▸ **WORK ITEM**
Look through the entries and count each line that includes the string "possible". Reply with the number alone.

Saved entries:
+-------+

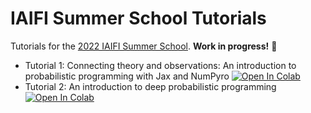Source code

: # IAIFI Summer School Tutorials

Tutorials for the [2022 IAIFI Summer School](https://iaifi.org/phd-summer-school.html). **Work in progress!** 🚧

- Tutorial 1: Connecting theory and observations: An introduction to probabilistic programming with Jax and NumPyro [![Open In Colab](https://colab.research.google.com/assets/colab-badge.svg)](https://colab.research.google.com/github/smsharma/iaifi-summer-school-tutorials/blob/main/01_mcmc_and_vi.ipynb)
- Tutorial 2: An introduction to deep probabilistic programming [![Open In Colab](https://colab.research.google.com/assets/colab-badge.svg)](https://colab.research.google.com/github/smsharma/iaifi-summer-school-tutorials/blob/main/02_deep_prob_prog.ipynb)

+-------+

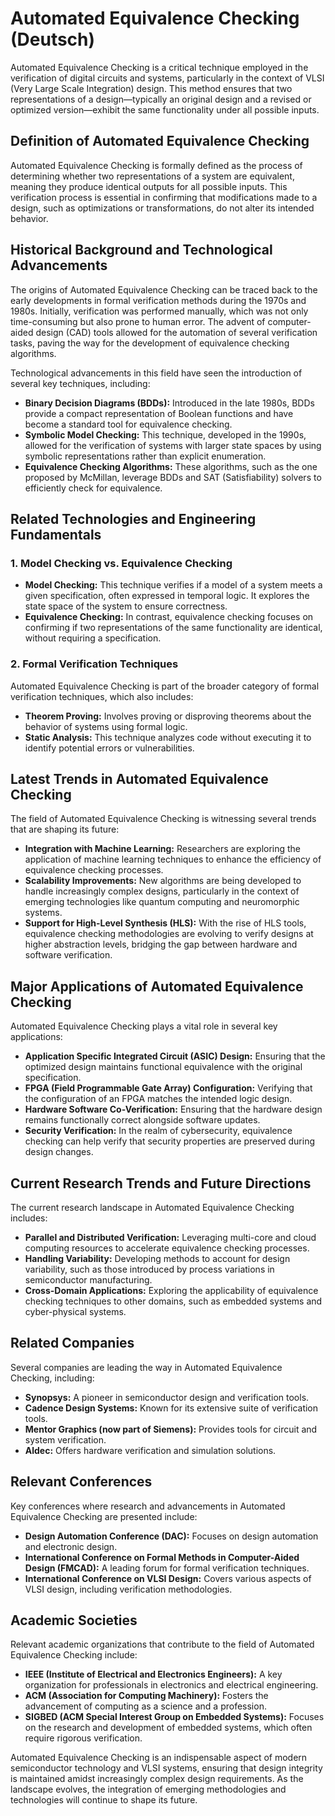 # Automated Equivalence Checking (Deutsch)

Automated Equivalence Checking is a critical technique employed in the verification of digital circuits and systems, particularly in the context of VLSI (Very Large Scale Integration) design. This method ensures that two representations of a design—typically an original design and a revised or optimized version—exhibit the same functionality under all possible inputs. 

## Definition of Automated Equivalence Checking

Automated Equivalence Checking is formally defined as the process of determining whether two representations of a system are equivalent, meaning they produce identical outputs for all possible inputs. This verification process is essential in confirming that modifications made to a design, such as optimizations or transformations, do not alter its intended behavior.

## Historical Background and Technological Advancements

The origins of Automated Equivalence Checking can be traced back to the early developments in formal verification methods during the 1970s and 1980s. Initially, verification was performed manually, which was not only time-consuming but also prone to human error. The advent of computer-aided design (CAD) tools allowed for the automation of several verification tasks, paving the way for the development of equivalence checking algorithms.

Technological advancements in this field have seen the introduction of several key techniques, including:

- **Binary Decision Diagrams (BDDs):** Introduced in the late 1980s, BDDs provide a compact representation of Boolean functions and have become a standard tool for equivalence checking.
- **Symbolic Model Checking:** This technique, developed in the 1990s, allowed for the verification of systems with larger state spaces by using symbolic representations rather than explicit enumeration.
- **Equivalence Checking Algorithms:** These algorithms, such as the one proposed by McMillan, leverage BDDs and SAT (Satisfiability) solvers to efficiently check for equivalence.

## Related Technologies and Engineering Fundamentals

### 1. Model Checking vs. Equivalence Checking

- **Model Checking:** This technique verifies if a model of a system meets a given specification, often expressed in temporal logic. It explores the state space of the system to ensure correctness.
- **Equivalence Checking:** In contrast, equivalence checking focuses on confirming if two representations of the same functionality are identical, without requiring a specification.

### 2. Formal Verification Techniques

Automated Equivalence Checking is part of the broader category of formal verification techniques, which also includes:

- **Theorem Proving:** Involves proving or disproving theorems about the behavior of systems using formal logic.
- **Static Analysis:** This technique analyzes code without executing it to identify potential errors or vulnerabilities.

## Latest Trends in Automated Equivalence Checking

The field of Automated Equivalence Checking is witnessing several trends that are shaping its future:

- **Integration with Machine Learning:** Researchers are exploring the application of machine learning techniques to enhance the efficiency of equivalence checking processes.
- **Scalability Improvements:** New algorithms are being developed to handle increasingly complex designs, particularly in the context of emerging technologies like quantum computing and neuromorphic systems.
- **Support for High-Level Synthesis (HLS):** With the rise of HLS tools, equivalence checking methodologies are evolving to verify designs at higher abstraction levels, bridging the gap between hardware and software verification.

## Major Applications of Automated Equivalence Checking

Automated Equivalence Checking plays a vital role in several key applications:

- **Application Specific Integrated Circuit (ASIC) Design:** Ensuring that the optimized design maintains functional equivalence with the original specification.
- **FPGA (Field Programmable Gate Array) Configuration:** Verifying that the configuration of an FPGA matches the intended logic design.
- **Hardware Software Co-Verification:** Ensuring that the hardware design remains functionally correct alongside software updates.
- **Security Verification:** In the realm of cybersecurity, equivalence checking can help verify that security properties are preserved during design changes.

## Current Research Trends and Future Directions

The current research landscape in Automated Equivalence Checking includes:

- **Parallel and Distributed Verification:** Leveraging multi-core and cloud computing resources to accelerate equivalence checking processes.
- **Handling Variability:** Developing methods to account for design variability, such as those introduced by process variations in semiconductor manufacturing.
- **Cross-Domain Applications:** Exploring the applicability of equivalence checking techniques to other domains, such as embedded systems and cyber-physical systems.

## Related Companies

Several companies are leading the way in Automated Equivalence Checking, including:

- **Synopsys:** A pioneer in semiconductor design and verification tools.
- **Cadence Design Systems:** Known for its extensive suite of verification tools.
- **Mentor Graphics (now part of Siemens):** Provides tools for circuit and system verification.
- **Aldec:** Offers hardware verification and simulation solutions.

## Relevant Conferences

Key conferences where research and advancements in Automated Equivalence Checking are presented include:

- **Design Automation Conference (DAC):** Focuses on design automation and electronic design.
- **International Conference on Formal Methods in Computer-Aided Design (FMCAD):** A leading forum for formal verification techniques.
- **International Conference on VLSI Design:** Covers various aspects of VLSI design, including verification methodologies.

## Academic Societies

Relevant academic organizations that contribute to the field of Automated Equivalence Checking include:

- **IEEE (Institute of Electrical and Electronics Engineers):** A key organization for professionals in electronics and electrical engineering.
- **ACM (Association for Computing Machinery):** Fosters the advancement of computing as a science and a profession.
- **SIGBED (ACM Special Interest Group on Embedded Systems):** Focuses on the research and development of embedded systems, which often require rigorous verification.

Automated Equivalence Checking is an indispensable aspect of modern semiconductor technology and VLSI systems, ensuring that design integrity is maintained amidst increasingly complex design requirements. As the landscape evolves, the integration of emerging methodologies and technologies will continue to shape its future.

+-------+

▸ **SOLUTION TO THE PROBLEM**
2